L.A. as a Lens for the National Experience

It is instructive to look closely at Los Angeles, because its pattern of constant booms mirrors what is now happening across the country. The city’s cycles—rapid growth, sudden reinvention, and equally rapid forgetting—offer a preview of the national experiential trajectory emerging under what might be called California’s literal and cultural leadership.

Boom, Erasure, and the California Condition

As Sam Wasson notes, L.A.’s booms bring an influx of the new that inevitably produces what he calls “destructive erasures” of what came before. This is not an occasional disruption but a perpetual condition—the defining rhythm of a place that never stops remaking itself.

Increasingly, the nation is entering this same mode. The California pattern—constant arrival, constant reinvention, constant shedding of the past—is becoming a national operating system.

A Political Culture Shaped by Perpetual Reinvention

This is the California way that Nancy Pelosi alluded to in her conversation with Bill Maher: a model that other states may choose to follow, consciously or not. The election becomes, in part, a referendum on whether the country embraces this California‑style dynamism, with all its gains and losses.

Even the political “flip‑flops” for which Vice President Harris has been criticized since becoming the Democratic nominee can be read through this lens. They echo a long California tradition of boom and erasure, where rapid change is not an anomaly but a structural feature of the culture she comes from.

California’s Pattern as National Future

Seen this way, Harris’s shifts are not merely tactical or personal—they reflect the deeper California historical pattern of constant adaptation. In a political moment shaped by demographic churn, cultural flux, and rapid realignment, that pattern may be less a liability than a preview of the country’s emerging identity.

Vice President and Democratic presidential nominee Kamala Harris supporter in 2024. Author’s photograph. Sept 2024 7.23 mb

Leaving California, Only to Carry It Elsewhere

The irony of the moment is that many Californians who leave the state—seeking relief from its pressures, costs, or pace—may be doing so in vain. In moving to other states, they often bring with them the very cultural, political, and economic sensibilities they hoped to escape. In that sense, they become agents of Californication, extending the state’s influence rather than diminishing it.

A California State of Mind on the Move

This California state of mind—restless, forward‑tilting, boom‑driven—now appears in places far from the Pacific coast. The rapid arrival of newcomers in cities like Springfield, Ohio, or the dramatic demographic and real‑estate shifts in Aurora, Colorado, reflect a broader national pattern: communities experiencing sudden change, rapid growth, and the accompanying sense of disruption that Sam Wasson describes as “destructive erasures.”

These are not uniquely California events.

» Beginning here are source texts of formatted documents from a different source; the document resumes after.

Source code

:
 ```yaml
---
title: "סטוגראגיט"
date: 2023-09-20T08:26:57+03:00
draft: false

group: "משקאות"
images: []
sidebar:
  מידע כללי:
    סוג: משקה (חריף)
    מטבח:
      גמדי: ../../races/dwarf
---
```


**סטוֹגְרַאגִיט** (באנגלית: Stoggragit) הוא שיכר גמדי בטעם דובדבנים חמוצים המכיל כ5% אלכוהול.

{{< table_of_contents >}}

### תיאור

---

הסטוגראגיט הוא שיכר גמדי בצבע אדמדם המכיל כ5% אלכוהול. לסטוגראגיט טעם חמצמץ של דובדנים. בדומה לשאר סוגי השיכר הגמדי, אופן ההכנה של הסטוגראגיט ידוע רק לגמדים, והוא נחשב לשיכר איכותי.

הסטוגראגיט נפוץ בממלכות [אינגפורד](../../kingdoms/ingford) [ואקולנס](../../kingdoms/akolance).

They are California‑style events, unfolding elsewhere.

The Californication of Everywhere U.S.A.

If this pattern has not reached a particular town yet, the logic of national migration and cultural diffusion suggests that it eventually will. The California model—constant influx, constant reinvention, constant shedding of what came before—has become a portable operating system, carried by both longtime Californians and new arrivals who first encountered American life in California.

This is the Californication of Everywhere U.S.A.: a spreading cultural template rather than a geographic one.

A Culture Without a Rearview Mirror

For Angelenos—and for many Californians—the absence of a stable past is not a flaw but a condition of life. The state lives in a perpetual present, defined by booms and erasures so frequent that they rarely register as events. What disappears is forgotten; what arrives becomes temporarily the new normal.

As this sensibility spreads, more of the country begins to resemble California: forward‑leaning, memory‑light, and always in motion.